Opportunity in a Crisis
One of the biggest issues in recent memory was the COVID-19 pandemic, which caused suffering all over the world. Wang says he wasn’t content to simply suffer in silence.
“I believe that in a crisis, there’s always a hidden opportunity. You just have to know where to find it,” he says.
WDA Architects’ silver lining was in industrial projects. “There was big demand for warehouses, and we managed to do very well there,” he explains.
“I won’t be here forever, and I want the company to stand on its own, not just because someone knows me.”
At the same time, the downtime caused by lockdowns allowed its staff to self-train and upskill. By the time normalcy returned, they were ready for anything.
“I myself ended up writing a small book called WDA: The Next Chapter,” Wang says. “I built this company, I’ve headed it up for almost 12 years, and in that time we’ve completed almost 20 projects worth billions. It’s natural I’d start thinking about the next phase.”
To Wang, the next chapter involves further empowering his staff to be able to one day take the top spot. “It’s not about me so much anymore. I’ve already done what I need to do,” he says. “I need my staff, who are really my friends at this point, to step up.”
When onboarding new members into the WDA Architects family, Wang is careful to keep the next generation in mind. “I need to inject new blood into the company. Young people embrace new technology so fast. It doesn’t really matter how much practical experience one has anymore; if you can work faster and harder with new technology at your disposal, that’s important.”
This forward thinking is the reason behind the company’s name. “Originally it stood for Wang Design Architecture, but I let that go over time,” he says. “I won’t be here forever, and I want the company to stand on its own, not just because someone knows me.”

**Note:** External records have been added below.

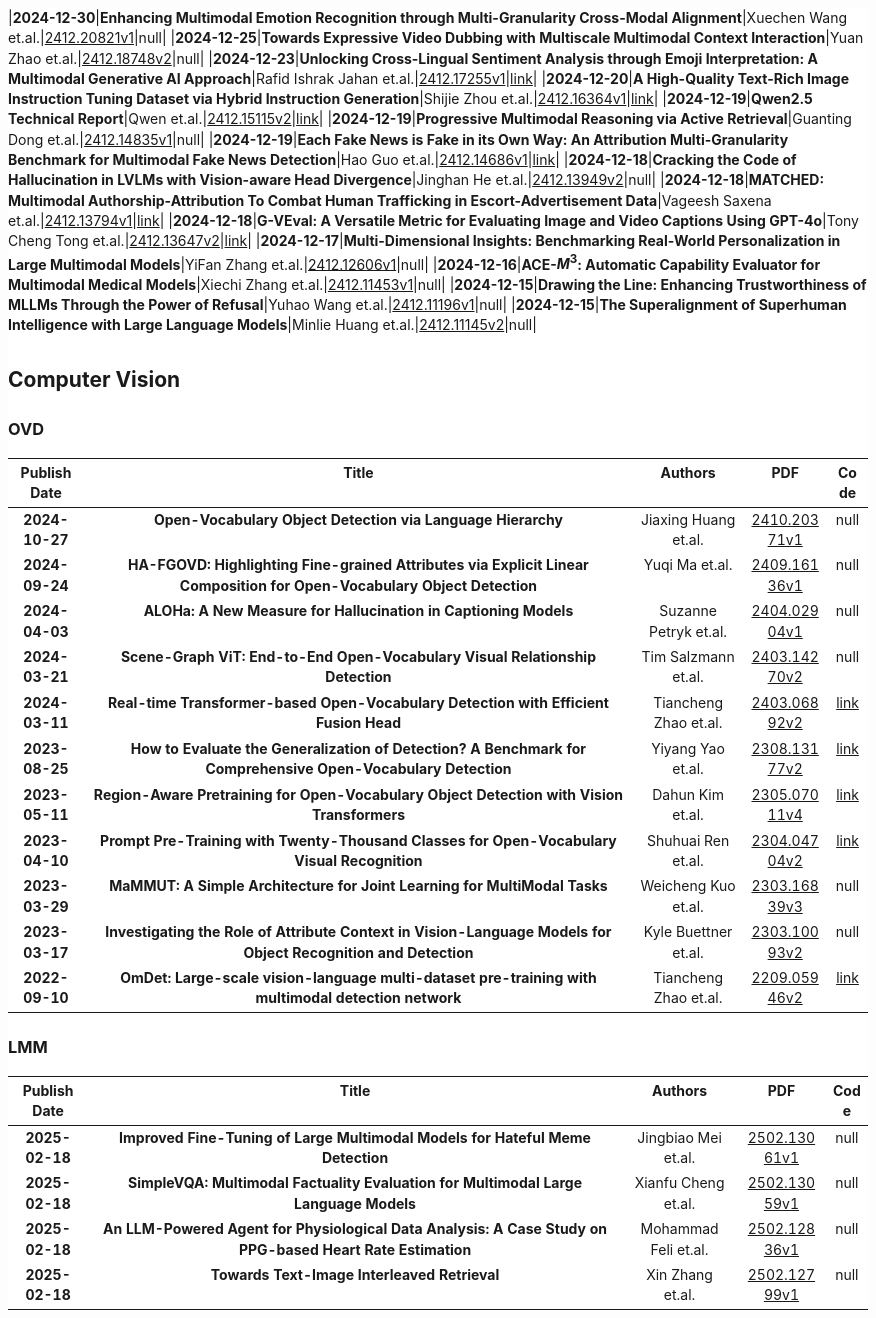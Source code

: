 |**2024-12-30**|**Enhancing Multimodal Emotion Recognition through Multi-Granularity Cross-Modal Alignment**|Xuechen Wang et.al.|[2412.20821v1](http://arxiv.org/abs/2412.20821v1)|null|
|**2024-12-25**|**Towards Expressive Video Dubbing with Multiscale Multimodal Context Interaction**|Yuan Zhao et.al.|[2412.18748v2](http://arxiv.org/abs/2412.18748v2)|null|
|**2024-12-23**|**Unlocking Cross-Lingual Sentiment Analysis through Emoji Interpretation: A Multimodal Generative AI Approach**|Rafid Ishrak Jahan et.al.|[2412.17255v1](http://arxiv.org/abs/2412.17255v1)|[link](https://github.com/responsibleailab/emoji-universal-sentiment)|
|**2024-12-20**|**A High-Quality Text-Rich Image Instruction Tuning Dataset via Hybrid Instruction Generation**|Shijie Zhou et.al.|[2412.16364v1](http://arxiv.org/abs/2412.16364v1)|[link](https://github.com/llavar/llavar-2)|
|**2024-12-19**|**Qwen2.5 Technical Report**|Qwen et.al.|[2412.15115v2](http://arxiv.org/abs/2412.15115v2)|[link](https://github.com/qwenlm/qwen2.5)|
|**2024-12-19**|**Progressive Multimodal Reasoning via Active Retrieval**|Guanting Dong et.al.|[2412.14835v1](http://arxiv.org/abs/2412.14835v1)|null|
|**2024-12-19**|**Each Fake News is Fake in its Own Way: An Attribution Multi-Granularity Benchmark for Multimodal Fake News Detection**|Hao Guo et.al.|[2412.14686v1](http://arxiv.org/abs/2412.14686v1)|[link](https://github.com/mazihan880/AMG-An-Attributing-Multi-modal-Fake-News-Dataset)|
|**2024-12-18**|**Cracking the Code of Hallucination in LVLMs with Vision-aware Head Divergence**|Jinghan He et.al.|[2412.13949v2](http://arxiv.org/abs/2412.13949v2)|null|
|**2024-12-18**|**MATCHED: Multimodal Authorship-Attribution To Combat Human Trafficking in Escort-Advertisement Data**|Vageesh Saxena et.al.|[2412.13794v1](http://arxiv.org/abs/2412.13794v1)|[link](https://github.com/vageeshsaxena/matched)|
|**2024-12-18**|**G-VEval: A Versatile Metric for Evaluating Image and Video Captions Using GPT-4o**|Tony Cheng Tong et.al.|[2412.13647v2](http://arxiv.org/abs/2412.13647v2)|[link](https://github.com/ztangaj/gveval)|
|**2024-12-17**|**Multi-Dimensional Insights: Benchmarking Real-World Personalization in Large Multimodal Models**|YiFan Zhang et.al.|[2412.12606v1](http://arxiv.org/abs/2412.12606v1)|null|
|**2024-12-16**|**ACE-$M^3$: Automatic Capability Evaluator for Multimodal Medical Models**|Xiechi Zhang et.al.|[2412.11453v1](http://arxiv.org/abs/2412.11453v1)|null|
|**2024-12-15**|**Drawing the Line: Enhancing Trustworthiness of MLLMs Through the Power of Refusal**|Yuhao Wang et.al.|[2412.11196v1](http://arxiv.org/abs/2412.11196v1)|null|
|**2024-12-15**|**The Superalignment of Superhuman Intelligence with Large Language Models**|Minlie Huang et.al.|[2412.11145v2](http://arxiv.org/abs/2412.11145v2)|null|

## Computer Vision

### OVD
|Publish Date|Title|Authors|PDF|Code|
| :---: | :---: | :---: | :---: | :---: |
|**2024-10-27**|**Open-Vocabulary Object Detection via Language Hierarchy**|Jiaxing Huang et.al.|[2410.20371v1](http://arxiv.org/abs/2410.20371v1)|null|
|**2024-09-24**|**HA-FGOVD: Highlighting Fine-grained Attributes via Explicit Linear Composition for Open-Vocabulary Object Detection**|Yuqi Ma et.al.|[2409.16136v1](http://arxiv.org/abs/2409.16136v1)|null|
|**2024-04-03**|**ALOHa: A New Measure for Hallucination in Captioning Models**|Suzanne Petryk et.al.|[2404.02904v1](http://arxiv.org/abs/2404.02904v1)|null|
|**2024-03-21**|**Scene-Graph ViT: End-to-End Open-Vocabulary Visual Relationship Detection**|Tim Salzmann et.al.|[2403.14270v2](http://arxiv.org/abs/2403.14270v2)|null|
|**2024-03-11**|**Real-time Transformer-based Open-Vocabulary Detection with Efficient Fusion Head**|Tiancheng Zhao et.al.|[2403.06892v2](http://arxiv.org/abs/2403.06892v2)|[link](https://github.com/om-ai-lab/OmDet)|
|**2023-08-25**|**How to Evaluate the Generalization of Detection? A Benchmark for Comprehensive Open-Vocabulary Detection**|Yiyang Yao et.al.|[2308.13177v2](http://arxiv.org/abs/2308.13177v2)|[link](https://github.com/om-ai-lab/ovdeval)|
|**2023-05-11**|**Region-Aware Pretraining for Open-Vocabulary Object Detection with Vision Transformers**|Dahun Kim et.al.|[2305.07011v4](http://arxiv.org/abs/2305.07011v4)|[link](https://github.com/mcahny/rovit)|
|**2023-04-10**|**Prompt Pre-Training with Twenty-Thousand Classes for Open-Vocabulary Visual Recognition**|Shuhuai Ren et.al.|[2304.04704v2](http://arxiv.org/abs/2304.04704v2)|[link](https://github.com/amazon-science/prompt-pretraining)|
|**2023-03-29**|**MaMMUT: A Simple Architecture for Joint Learning for MultiModal Tasks**|Weicheng Kuo et.al.|[2303.16839v3](http://arxiv.org/abs/2303.16839v3)|null|
|**2023-03-17**|**Investigating the Role of Attribute Context in Vision-Language Models for Object Recognition and Detection**|Kyle Buettner et.al.|[2303.10093v2](http://arxiv.org/abs/2303.10093v2)|null|
|**2022-09-10**|**OmDet: Large-scale vision-language multi-dataset pre-training with multimodal detection network**|Tiancheng Zhao et.al.|[2209.05946v2](http://arxiv.org/abs/2209.05946v2)|[link](https://github.com/om-ai-lab/OmDet)|

### LMM
|Publish Date|Title|Authors|PDF|Code|
| :---: | :---: | :---: | :---: | :---: |
|**2025-02-18**|**Improved Fine-Tuning of Large Multimodal Models for Hateful Meme Detection**|Jingbiao Mei et.al.|[2502.13061v1](http://arxiv.org/abs/2502.13061v1)|null|
|**2025-02-18**|**SimpleVQA: Multimodal Factuality Evaluation for Multimodal Large Language Models**|Xianfu Cheng et.al.|[2502.13059v1](http://arxiv.org/abs/2502.13059v1)|null|
|**2025-02-18**|**An LLM-Powered Agent for Physiological Data Analysis: A Case Study on PPG-based Heart Rate Estimation**|Mohammad Feli et.al.|[2502.12836v1](http://arxiv.org/abs/2502.12836v1)|null|
|**2025-02-18**|**Towards Text-Image Interleaved Retrieval**|Xin Zhang et.al.|[2502.12799v1](http://arxiv.org/abs/2502.12799v1)|null|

Wang often tells his team that one day, WDA Architects will be theirs. “The company belongs to them, it’s built on their hard, innovative work. To me, WDA actually means ‘we define architecture’,” he explains.
The Final Design
As modern Malaysia’s new face evolves, from the KL City Center to Bukit Jalil, WDA Architects’ designs will help define it, no matter who’s at the helm. For Wang, a legacy of strong design will trump business success any day of the week.
“A lot of my clients say to me, ‘Hanc, you’re no longer a designer. You’re a businessman,’” he says.
“I beg to differ. I love design, and I try to juggle my time between the management part and the design and architecture work. Ultimately, I still prefer architecture because that’s the discipline that made me who I am.”
In fact, in Wang’s eyes, WDA Architects is less business and more architecture, and no matter who follows in his footsteps, he believes it will remain so.
“I admit management is not my preferred way to spend time, but I have no choice. I have to handle the HR department, I have to oversee the finance department, I have to look after the marketing team,” he says.
Standing back and beholding the final design, it’s clear that the architect of WDA Architects – a 12-year odyssey that’s helped redefine what architecture can be in Malaysia – has never wavered from his roots.
“What I really enjoy most is architecture. It’s my fundamental,” he says.